Former President Donald Trump issued a stark warning, expressing concerns about potential legal repercussions and the fervor of his supporters, as news emerged that he might face indictment in connection with Special Counsel Jack Smith’s investigation into his conduct surrounding the 2020 election and the January 6 Capitol attack.
Already indicted on state financial crimes in New York and federal classified document charges in Florida, Trump has been vocal about potential charges stemming from the insurrection.
He has raised the specter of violence, reminiscent of the events that unfolded on January 6 when his supporters stormed the Capitol building.
“I think it’s a very dangerous thing to even talk about because we do have a tremendously passionate group of voters, much more passion than they had in 2020 and much more passion than they had in 2016,” Trump said in an interview late last week on Iowa’s The Simon Conway Show.
“I think it would be very dangerous,” he asserted.
The twice-impeached former president’s legal team reportedly received a target letter on July 18 from the special counsel.
A grand jury is reportedly hearing the case against Trump.
The target letter mentioned three statutes that could form the basis for prosecution, conspiracy to defraud the government, obstruction of an official proceeding, and a civil-rights violation often used in voting-fraud cases.
Several news outlets reported that those charges suggest that prosecutors may believe they have evidence of Trump collaborating with others to undermine President Joe Biden’s 2020 election victory.
Legal experts speculate that Trump could face charges under statutes passed following the Civil War, originally designed to prosecute conspiracies aimed at depriving newly freed Black people of their voting rights.
Federal prosecutors have already successfully utilized one of these statutes in a case against a Trump supporter involved in voter suppression during the 2016 presidential election.
According to several legal analysts, Trump’s alleged efforts to overturn the 2020 election results, including pressuring state officials and promoting false electorate slates, could fall under these statutes.

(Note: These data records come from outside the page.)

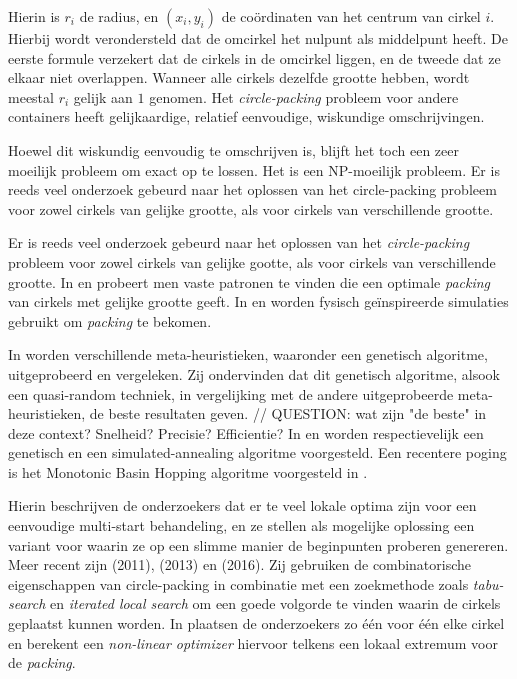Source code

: \documentclass[12pt,a4paper,oneside]{book}
\begin{document}
Hierin is $r_i$ de radius, en $(x_i,y_i)$ de coördinaten van het centrum van cirkel $i$.
Hierbij wordt verondersteld dat de omcirkel het nulpunt als middelpunt heeft.
De eerste formule verzekert dat de cirkels in de omcirkel liggen, en de tweede dat ze elkaar niet overlappen.
Wanneer alle cirkels dezelfde grootte hebben, wordt meestal $r_i$ gelijk aan $1$ genomen.
Het \textit{circle-packing} probleem voor andere containers heeft gelijkaardige, relatief eenvoudige, wiskundige omschrijvingen.

Hoewel dit wiskundig eenvoudig te omschrijven is, blijft het toch een zeer moeilijk probleem om exact op te lossen.
Het is een NP-moeilijk probleem. Er is reeds veel onderzoek gebeurd naar het oplossen van het circle-packing probleem voor zowel cirkels van gelijke grootte, als voor cirkels van verschillende grootte.

Er is reeds veel onderzoek gebeurd naar het oplossen van het \textit{circle-packing} probleem voor zowel cirkels van gelijke gootte, als voor cirkels van verschillende grootte.
In \cite{graham1996repeated} en \cite{lubachevsky1997curved} probeert men vaste patronen te vinden die een optimale \textit{packing} van cirkels met gelijke grootte geeft.
In \cite{graham1998dense} en \cite{wang2002improved} worden fysisch geïnspireerde simulaties gebruikt om \textit{packing} te bekomen.

In \cite{george1995packing} worden verschillende meta-heuristieken, waaronder een genetisch algoritme, uitgeprobeerd en vergeleken.
Zij ondervinden dat dit genetisch algoritme, alsook een quasi-random techniek, in vergelijking met de andere uitgeprobeerde meta-heuristieken, de beste resultaten geven. // QUESTION: wat zijn "de beste" in deze context? Snelheid? Precisie? Efficientie?
In \cite{hifi2004approximate} en \cite{hifi2004simulated} worden respectievelijk een genetisch en een simulated-annealing algoritme voorgesteld.
Een recentere poging is het Monotonic Basin Hopping algoritme voorgesteld in \cite{grosso2010}.

Hierin beschrijven de onderzoekers dat er te veel lokale optima zijn voor een eenvoudige multi-start behandeling, en ze stellen als mogelijke oplossing een variant voor waarin ze op een slimme manier de beginpunten proberen genereren.
Meer recent zijn \cite{jors2011} (2011), \cite{ye2013iterated} (2013) en \cite{zeng2016iterated} (2016).
Zij gebruiken de combinatorische eigenschappen van circle-packing in combinatie met een zoekmethode zoals \textit{tabu-search} en \textit{iterated local search} om een goede volgorde te vinden waarin de cirkels geplaatst kunnen worden.
In \cite{jors2011} plaatsen de onderzoekers zo één voor één elke cirkel en berekent een \textit{non-linear optimizer} hiervoor telkens een lokaal extremum voor de \textit{packing}.
\end{document}
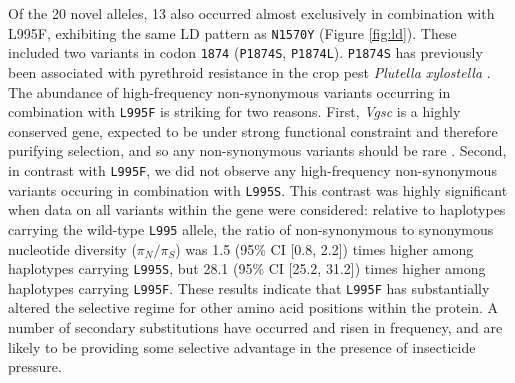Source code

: \documentclass[a4paper,11pt,abstracton,hidelinks]{scrartcl}
\begin{document}
%
Of the 20 novel alleles, 13 also occurred almost exclusively in combination with L995F, exhibiting the same LD pattern as \texttt{N1570Y} (Figure \ref{fig:ld}).
%
These included two variants in codon \texttt{1874} (\texttt{P1874S}, \texttt{P1874L}).
%
\texttt{P1874S} has previously been associated with pyrethroid resistance in the crop pest \textit{Plutella xylostella} \cite{Sonoda2008}.
%
The abundance of high-frequency non-synonymous variants occurring in combination with \texttt{L995F} is striking for two reasons.
%
First, \textit{Vgsc} is a highly conserved gene, expected to be under strong functional constraint and therefore purifying selection, and so any non-synonymous variants should be rare \cite{Davies2007b}.
%
Second, in contrast with \texttt{L995F}, we did not observe any high-frequency non-synonymous variants occuring in combination with \texttt{L995S}.
%
This contrast was highly significant when data on all variants within the gene were considered: relative to haplotypes carrying the wild-type \texttt{L995} allele, the ratio of non-synonymous to synonymous nucleotide diversity ($\pi_{N}/\pi_{S}$) was 1.5 (95\% CI [0.8, 2.2]) times higher among haplotypes carrying \texttt{L995S}, but 28.1 (95\% CI [25.2, 31.2]) times higher among haplotypes carrying \texttt{L995F}.
%
These results indicate that \texttt{L995F} has substantially altered the selective regime for other amino acid positions within the protein.
%
A number of secondary substitutions have occurred and risen in frequency, and are likely to be providing some selective advantage in the presence of insecticide pressure.
\end{document}
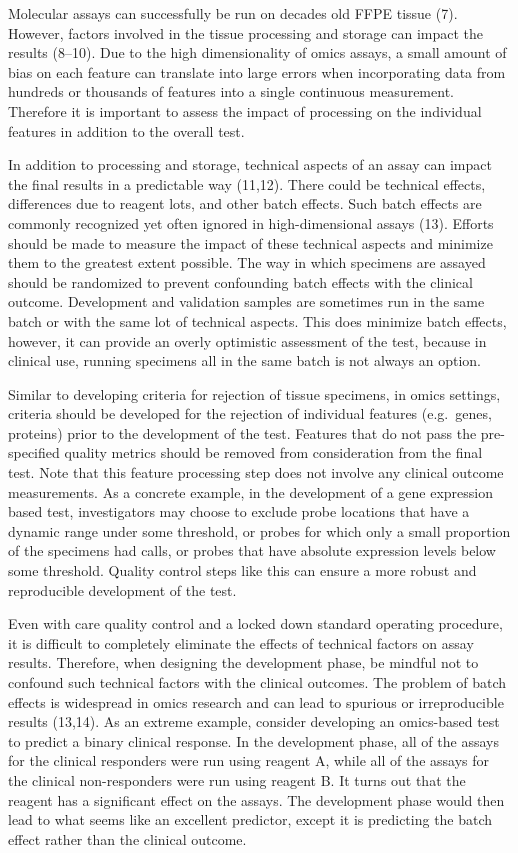 \documentclass[11pt]{article}
\begin{document}
Molecular assays can successfully be run on decades old FFPE tissue (7).
However, factors involved in the tissue processing and storage can
impact the results (8--10). Due to the high dimensionality of omics
assays, a small amount of bias on each feature can translate into large
errors when incorporating data from hundreds or thousands of features
into a single continuous measurement. Therefore it is important to
assess the impact of processing on the individual features in addition
to the overall test.

In addition to processing and storage, technical aspects of an assay can
impact the final results in a predictable way (11,12). There could be
technical effects, differences due to reagent lots, and other batch
effects. Such batch effects are commonly recognized yet often ignored in
high-dimensional assays (13). Efforts should be made to measure the
impact of these technical aspects and minimize them to the greatest
extent possible. The way in which specimens are assayed should be
randomized to prevent confounding batch effects with the clinical
outcome. Development and validation samples are sometimes run in the
same batch or with the same lot of technical aspects. This does minimize
batch effects, however, it can provide an overly optimistic assessment
of the test, because in clinical use, running specimens all in the same
batch is not always an option.

Similar to developing criteria for rejection of tissue specimens, in
omics settings, criteria should be developed for the rejection of
individual features (e.g.~genes, proteins) prior to the development of
the test. Features that do not pass the pre-specified quality metrics
should be removed from consideration from the final test. Note that this
feature processing step does not involve any clinical outcome
measurements. As a concrete example, in the development of a gene
expression based test, investigators may choose to exclude probe
locations that have a dynamic range under some threshold, or probes for
which only a small proportion of the specimens had calls, or probes that
have absolute expression levels below some threshold. Quality control
steps like this can ensure a more robust and reproducible development of
the test.

Even with care quality control and a locked down standard operating
procedure, it is difficult to completely eliminate the effects of
technical factors on assay results. Therefore, when designing the
development phase, be mindful not to confound such technical factors
with the clinical outcomes. The problem of batch effects is widespread
in omics research and can lead to spurious or irreproducible results
(13,14). As an extreme example, consider developing an omics-based test
to predict a binary clinical response. In the development phase, all of
the assays for the clinical responders were run using reagent A, while
all of the assays for the clinical non-responders were run using reagent
B. It turns out that the reagent has a significant effect on the assays.
The development phase would then lead to what seems like an excellent
predictor, except it is predicting the batch effect rather than the
clinical outcome.
\end{document}

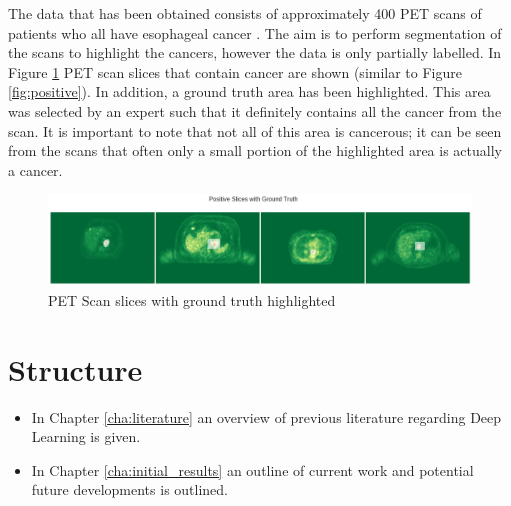 The data that has been obtained consists of approximately 400 PET scans of patients who all have esophageal cancer \cite{Enzinger_Mayer_2003}.
The aim is to perform segmentation of the scans to highlight the cancers, however the data is only partially labelled.
In Figure \ref{fig:ground_truth} PET scan slices that contain cancer are shown (similar to Figure \ref{fig:positive}).
In addition, a ground truth area has been highlighted.
This area was selected by an expert such that it definitely contains all the cancer from the scan.
It is important to note that not all of this area is cancerous; it can be seen from the scans that often only a small portion of the highlighted area is actually a cancer.

\begin{figure}[hbtp!]
    \centering
    \includegraphics[width=\textwidth]{./img/ground_truth.png}
    \caption{PET Scan slices with ground truth highlighted}
    \label{fig:ground_truth}
\end{figure}



\section{Structure}\label{sec:structure}

\begin{itemize}
    \item In Chapter \ref{cha:literature} an overview of previous literature regarding Deep Learning is given.
    \item In Chapter \ref{cha:initial_results} an outline of current work and potential future developments is outlined.
\end{itemize}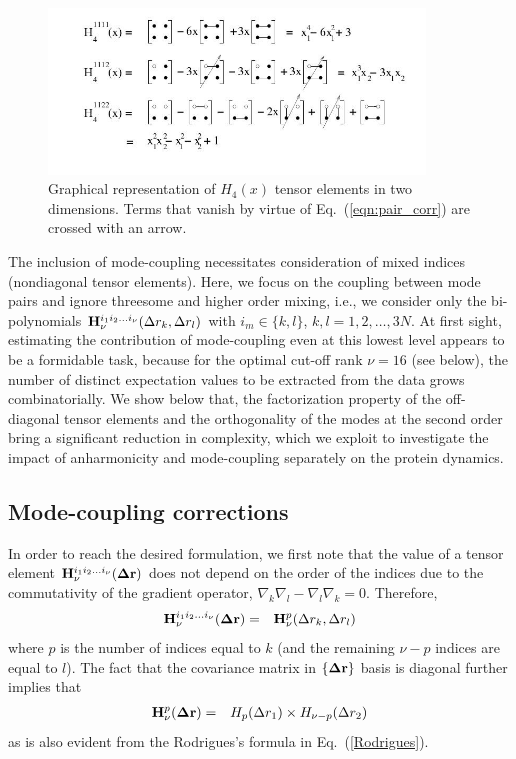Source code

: \documentclass{article}
\begin{document}
\begin{figure}
\vspace*{2cm}
  \begin{center}
    \includegraphics[width=10cm]{./Fig1.jpg}
  \end{center}
\caption{Graphical representation of $H_4(x)$ tensor elements in two
dimensions. Terms that vanish by virtue of Eq.~(\ref{eqn:pair_corr})
are crossed with an arrow.}
\label{Fig1}
\end{figure}


The inclusion of mode-coupling necessitates consideration of mixed
indices (nondiagonal tensor elements). Here, we focus on the coupling
between mode pairs and ignore threesome and higher order mixing, i.e.,
we consider only the bi-polynomials ${\bf H}^{i_1i_2\dots
  i_\nu}_\nu(\Delta r_k,\Delta r_l)$ with $i_m \in \{k,l\}$,
$k,l=1,2,\dots,3N$. At first sight, estimating the contribution of
mode-coupling even at this lowest level appears to be a formidable
task, because for the optimal cut-off rank $\nu=16$ (see below), the
number of distinct expectation values to be extracted from the data
grows combinatorially. We show below that, the factorization property
of the off-diagonal tensor elements and the orthogonality of the modes
at the second order bring a significant reduction in complexity, which
we exploit to investigate the impact of anharmonicity and
mode-coupling separately on the protein dynamics.

\subsection{Mode-coupling corrections}
In order to reach the desired formulation, we first note that the value
of a tensor element ${\bf H}^{i_1i_2\dots i_\nu}_\nu({\bf \Delta r})$
does not depend on the order of the indices due to the commutativity
of the gradient operator, $\nabla_k\nabla_l -
\nabla_l\nabla_k=0$. Therefore,
\begin{eqnarray}
{\bf H}^{i_1i_2\dots i_\nu}_\nu({\bf \Delta r}) &=& {\bf H}^p_\nu(\Delta r_k,\Delta r_l) \nonumber
\end{eqnarray}
where $p$ is the number of indices equal to $k$ (and the remaining
$\nu-p$ indices are equal to $l$). The fact that the covariance matrix
in $\{{\bf \Delta r}\}$ basis is diagonal further implies that
\begin{eqnarray}
\label{factorization}
{\bf H}^p_\nu({\bf \Delta r}) &=& H_p(\Delta r_1)\times H_{\nu-p}(\Delta r_2)
\end{eqnarray}
as is also evident from the Rodrigues's formula in Eq.~(\ref{Rodrigues}).
\end{document}
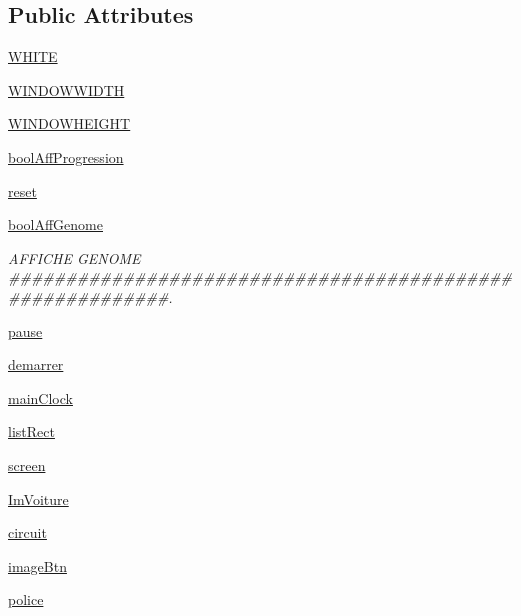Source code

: \subsection*{Public Attributes}
\begin{DoxyCompactItemize}
\item 
\hyperlink{classaffichage_1_1_affichage_a83fc01f0d1bed94859d7f945e4c119ce}{W\+H\+I\+TE}
\item 
\hyperlink{classaffichage_1_1_affichage_aab192d8bb91c1687fb02898a80beecf1}{W\+I\+N\+D\+O\+W\+W\+I\+D\+TH}
\item 
\hyperlink{classaffichage_1_1_affichage_ad9105ba379e4d18342b3aee4ea199ab4}{W\+I\+N\+D\+O\+W\+H\+E\+I\+G\+HT}
\item 
\hyperlink{classaffichage_1_1_affichage_af65584cd9fab64ae77b2f27c59e4f346}{bool\+Aff\+Progression}
\item 
\hyperlink{classaffichage_1_1_affichage_a2e403c62c0b5ec8893d3a66f17a16384}{reset}
\item 
\hyperlink{classaffichage_1_1_affichage_a5ae8cd3838187cd4b0ebab27b1da1e16}{bool\+Aff\+Genome}
\begin{DoxyCompactList}\small\item\em A\+F\+F\+I\+C\+HE G\+E\+N\+O\+ME \#\#\#\#\#\#\#\#\#\#\#\#\#\#\#\#\#\#\#\#\#\#\#\#\#\#\#\#\#\#\#\#\#\#\#\#\#\#\#\#\#\#\#\#\#\#\#\#\#\#\#\#\#\#\#\#\#\#. \end{DoxyCompactList}\item 
\hyperlink{classaffichage_1_1_affichage_a9092af498d35b0d67bd3766808d17ec3}{pause}
\item 
\hyperlink{classaffichage_1_1_affichage_a156e18adf2b1849d7b944ad0dc765ea5}{demarrer}
\item 
\hyperlink{classaffichage_1_1_affichage_af2f5584c1a3de62a20737fe7fe5dd1c0}{main\+Clock}
\item 
\hyperlink{classaffichage_1_1_affichage_a3d63bdab0c70e2a7a746896b33b36e35}{list\+Rect}
\item 
\hyperlink{classaffichage_1_1_affichage_a7b058db87aafd3b45c8f034df0d003cb}{screen}
\item 
\hyperlink{classaffichage_1_1_affichage_a23d2c252245a15bedabd207f7bb2378e}{Im\+Voiture}
\item 
\hyperlink{classaffichage_1_1_affichage_ab81a15d6f5eb57911b1a8a2b1b2f43cb}{circuit}
\item 
\hyperlink{classaffichage_1_1_affichage_a2580d08d45179ad65a28ae58c5f9d9b6}{image\+Btn}
\item 
\hyperlink{classaffichage_1_1_affichage_a5a0678437f947889167137bd1e87108e}{police}

\end{DoxyCompactItemize}
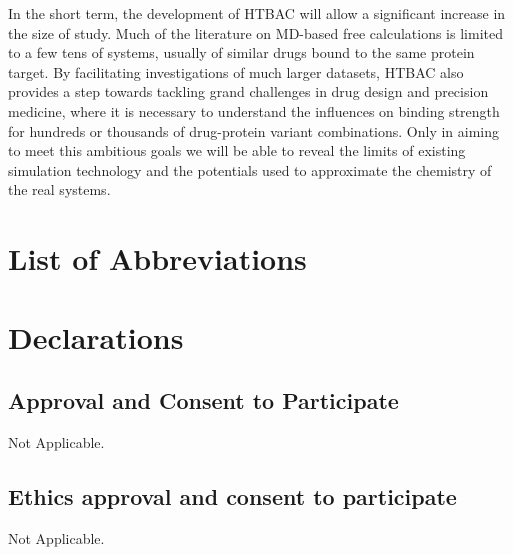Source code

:\documentclass{bmcart}
\begin{document}
In the short term, the development of HTBAC will allow a significant increase
in the size of study. Much of the literature on MD-based free  
calculations is limited to a few tens of systems, usually of similar drugs
bound to the same protein target. By facilitating investigations of much
larger datasets, HTBAC also provides a step towards tackling grand challenges
in drug design and precision medicine, where it is necessary to understand 
the influences on binding strength for hundreds or thousands of drug-protein
variant combinations. Only in aiming to meet this ambitious goals we will be
able to reveal the limits of existing simulation technology and the
potentials used to approximate the chemistry of the real systems.










\section*{List of Abbreviations}\label{sec:abbreviations}

\acuseall

\printacronyms[include-classes=abbrev, name=Abbreviations, heading=none]

\section*{Declarations}

\subsection*{Approval and Consent to Participate}
Not Applicable. 

\subsection*{Ethics approval and consent to participate}
Not Applicable. 

\end{document}
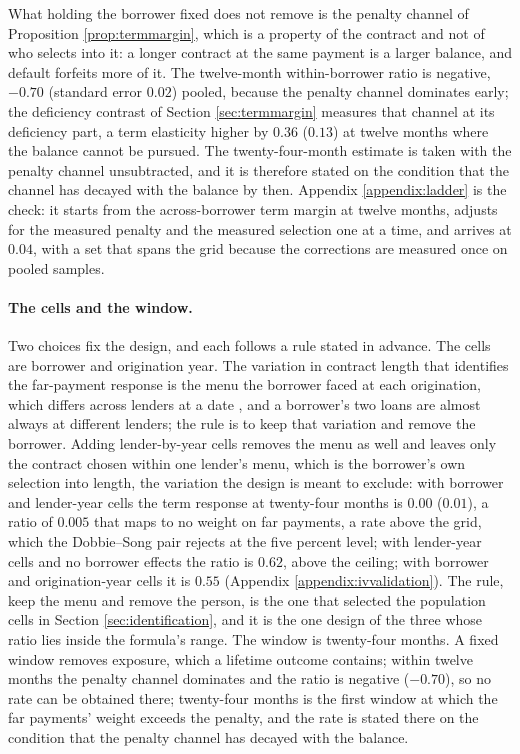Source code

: What holding the borrower fixed does not remove is the penalty channel of Proposition \ref{prop:termmargin}, which is a property of the contract and not of who selects into it: a longer contract at the same payment is a larger balance, and default forfeits more of it. The twelve-month within-borrower ratio is negative, $-0.70$ (standard error $0.02$) pooled, because the penalty channel dominates early; the deficiency contrast of Section \ref{sec:termmargin} measures that channel at its deficiency part, a term elasticity higher by $0.36$ ($0.13$) at twelve months where the balance cannot be pursued. The twenty-four-month estimate is taken with the penalty channel unsubtracted, and it is therefore stated on the condition that the channel has decayed with the balance by then. Appendix \ref{appendix:ladder} is the check: it starts from the across-borrower term margin at twelve months, adjusts for the measured penalty and the measured selection one at a time, and arrives at $0.04$, with a set that spans the grid because the corrections are measured once on pooled samples.

\paragraph{The cells and the window.} Two choices fix the design, and each follows a rule stated in advance. The cells are borrower and origination year. The variation in contract length that identifies the far-payment response is the menu the borrower faced at each origination, which differs across lenders at a date \citep{hertzberg_screening_2018, argyle_monthly_2020}, and a borrower's two loans are almost always at different lenders; the rule is to keep that variation and remove the borrower. Adding lender-by-year cells removes the menu as well and leaves only the contract chosen within one lender's menu, which is the borrower's own selection into length, the variation the design is meant to exclude: with borrower and lender-year cells the term response at twenty-four months is $0.00$ ($0.01$), a ratio of $0.005$ that maps to no weight on far payments, a rate above the grid, which the Dobbie--Song pair rejects at the five percent level; with lender-year cells and no borrower effects the ratio is $0.62$, above the ceiling; with borrower and origination-year cells it is $0.55$ (Appendix \ref{appendix:ivvalidation}). The rule, keep the menu and remove the person, is the one that selected the population cells in Section \ref{sec:identification}, and it is the one design of the three whose ratio lies inside the formula's range. The window is twenty-four months. A fixed window removes exposure, which a lifetime outcome contains; within twelve months the penalty channel dominates and the ratio is negative ($-0.70$), so no rate can be obtained there; twenty-four months is the first window at which the far payments' weight exceeds the penalty, and the rate is stated there on the condition that the penalty channel has decayed with the balance.

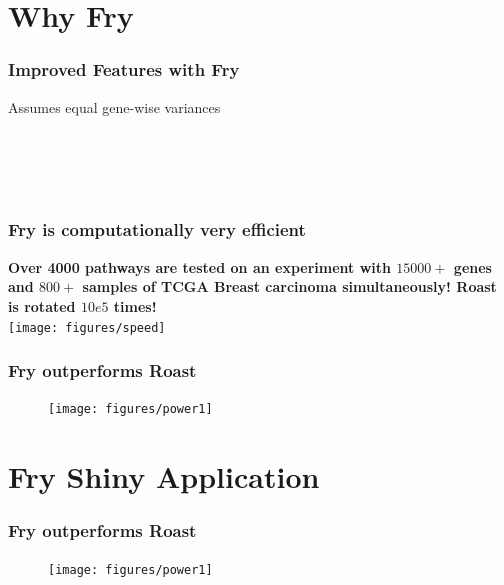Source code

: \documentclass[9pt,t]{beamer}
\begin{document}
\section{Why Fry}
\begin{frame}
\frametitle{Improved Features with Fry}
Assumes equal gene-wise variances\\
\vfill
  \\
\vfill
  \\
\vfill
{}\\
\vfill
{}\\
\vfill
{}
\end{frame}

\begin{frame}
\frametitle{Fry is computationally very efficient}
\vfill
\large\textbf{\color{oxygenpurple}Over 4000 pathways are tested on an experiment with $15000+$ genes and $800+$ samples of TCGA Breast carcinoma simultaneously! Roast is rotated $10e5$ times!}\\
\vfill
\texttt{[image: figures/speed]}
\end{frame}

\begin{frame}
\frametitle{Fry outperforms Roast}
\begin{figure}
\texttt{[image: figures/power1]}
\end{figure}
\end{frame}

\section{Fry Shiny Application}
\begin{frame}
\frametitle{Fry outperforms Roast}
\begin{figure}
\texttt{[image: figures/power1]}
\end{figure}
\end{frame}
\end{document}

Trump also could face charges of defrauding the government, which prohibits obstructing a lawful function of the government through deceitful means.
A federal judge previously suggested that Trump’s post-election conduct might have violated this law.
According to the Wall Street Journal, another charge prosecutors might bring is obstruction of an official proceeding, a provision in the 2002 Sarbanes-Oxley Act designed to address evidence tampering.
The Justice Department has employed that charge against many rioters involved in the January 6 incident.
In the event of any charges related to the 2020 election, the trial would likely occur in Washington, D.C., close to the U.S. Capitol that Trump’s supporters besieged.
Trump and his legal team have previously voiced concerns about potential bias from a Democratic-leaning jury pool in the nation’s capital.
Should a criminal trial proceed, the Wall Street Journal said it would encompass a broader range of evidence, with less classified information involved.